● **WORK INSTRUCTIONS**
Tell how many lines in the records contain the word "newcommand"; the number alone is the answer.

● **Plain-text document sources**
::::
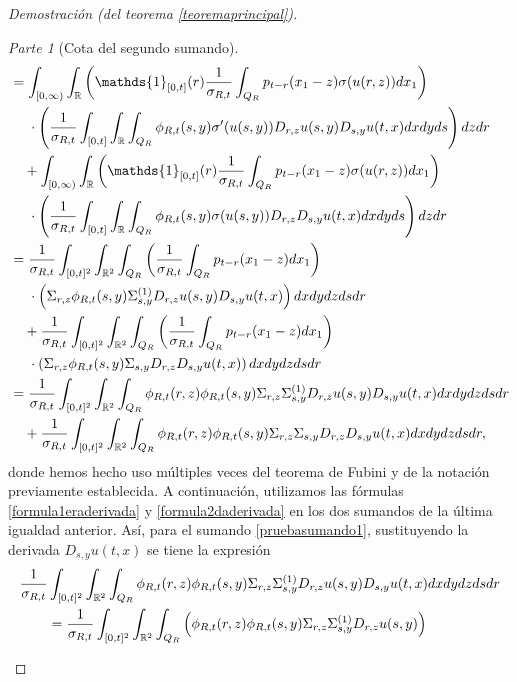 \documentclass[letterpaper,twoside,12pt]{book}
\newcommand{\R}{\mathbb{R}}
\newcommand{\1}{\mathds{1}}
\theoremstyle{definition}
\theoremstyle{definition}
\theoremstyle{remark}
\newtheorem{proofpart}{Parte}
\theoremstyle{definition}
\theoremstyle{definition}
\theoremstyle{definition}
\theoremstyle{definition}
\theoremstyle{definition}
\begin{document}
\begin{proof}[Demostración (del teorema \ref{teoremaprincipal})]
\begin{proofpart}[Cota del segundo sumando]
\begin{align}
   &=\int_{[0,\infty)}\int_\R \left(\1_{[0,t]}(r)\frac{1}{\sigma_{R,t}}\int_{Q_R}p_{t-r}(x_1-z)\sigma(u(r,z))dx_1\right)\notag\\
   &\ \ \ \ \cdot \left(\frac{1}{\sigma_{R,t}}\int_{[0,t]}\int_\R \int_{Q_R}\phi_{R,t}(s,y)\sigma'(u(s,y))D_{r,z}u(s,y)D_{s,y}u(t,x)dx dy ds\right)dz dr\notag\\
   &\ \ \ +\int_{[0,\infty)}\int_\R \left(\1_{[0,t]}(r)\frac{1}{\sigma_{R,t}}\int_{Q_R}p_{t-r}(x_1-z)\sigma(u(r,z))dx_1\right)\notag\\
   &\ \ \ \ \cdot\left(\frac{1}{\sigma_{R,t}}\int_{[0,t]}\int_\R \int_{Q_R}\phi_{R,t}(s,y)\sigma(u(s,y))D_{r,z}D_{s,y}u(t,x)dx dy ds\right)dz dr\notag\\
   &=\frac{1}{\sigma_{R,t}}\int_{[0,t]^2}\int_{\R^2}\int_{Q_R}\left(\frac{1}{\sigma_{R,t}}\int_{Q_R}p_{t-r}(x_1-z)dx_1\right)\notag\\
   &\ \ \ \ \cdot \left(\Sigma_{r,z}\phi_{R,t}(s,y)\Sigma^{(1)}_{s,y}D_{r,z}u(s,y)D_{s,y}u(t,x)\right) dx dy dz ds dr\notag\\
   &\ \ \ +\frac{1}{\sigma_{R,t}}\int_{[0,t]^2}\int_{\R^2}\int_{Q_R} \left(\frac{1}{\sigma_{R,t}}\int_{Q_R}p_{t-r}(x_1-z)dx_1\right)\notag\\
   &\ \ \ \ \cdot\left(\Sigma_{r,z}\phi_{R,t}(s,y)\Sigma_{s,y}D_{r,z}D_{s,y}u(t,x)\right)dx dy dz ds dr\notag\\
   &=\frac{1}{\sigma_{R,t}}\int_{[0,t]^2}\int_{\R^2}\int_{Q_R}\phi_{R,t}(r,z)\phi_{R,t}(s,y)\Sigma_{r,z}\Sigma^{(1)}_{s,y}D_{r,z}u(s,y)D_{s,y}u(t,x)dx dy dz ds dr\label{pruebasumando1}\\ 
   &\ \ \ +\frac{1}{\sigma_{R,t}}\int_{[0,t]^2}\int_{\R^2}\int_{Q_R}\phi_{R,t}(r,z)\phi_{R,t}(s,y)\Sigma_{r,z}\Sigma_{s,y}D_{r,z}D_{s,y}u(t,x)dx dy dz ds dr,\label{pruebasumando2}
\end{align}
   donde hemos hecho uso múltiples veces del teorema de Fubini y de la notación previamente establecida. A continuación, utilizamos las fórmulas \eqref{formula1eraderivada} y \eqref{formula2daderivada} en los dos sumandos de la última igualdad anterior. Así, para el sumando \eqref{pruebasumando1}, sustituyendo la derivada $D_{s,y}u(t,x)$ se tiene la expresión
   \begin{align}
      \frac{1}{\sigma_{R,t}}&\int_{[0,t]^2}\int_{\R^2}\int_{Q_R}\phi_{R,t}(r,z)\phi_{R,t}(s,y)\Sigma_{r,z}\Sigma^{(1)}_{s,y}D_{r,z}u(s,y)D_{s,y}u(t,x)dx dy dz ds dr\notag\\
      &=\frac{1}{\sigma_{R,t}}\int_{[0,t]^2}\int_{\R^2}\int_{Q_R}\left(\phi_{R,t}(r,z)\phi_{R,t}(s,y)\Sigma_{r,z}\Sigma^{(1)}_{s,y}D_{r,z}u(s,y)\right)\notag\\

\end{align}
\end{proofpart}
\end{proof}
\end{document}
::::
● **OUTPUT OF THE EXERCISE**
2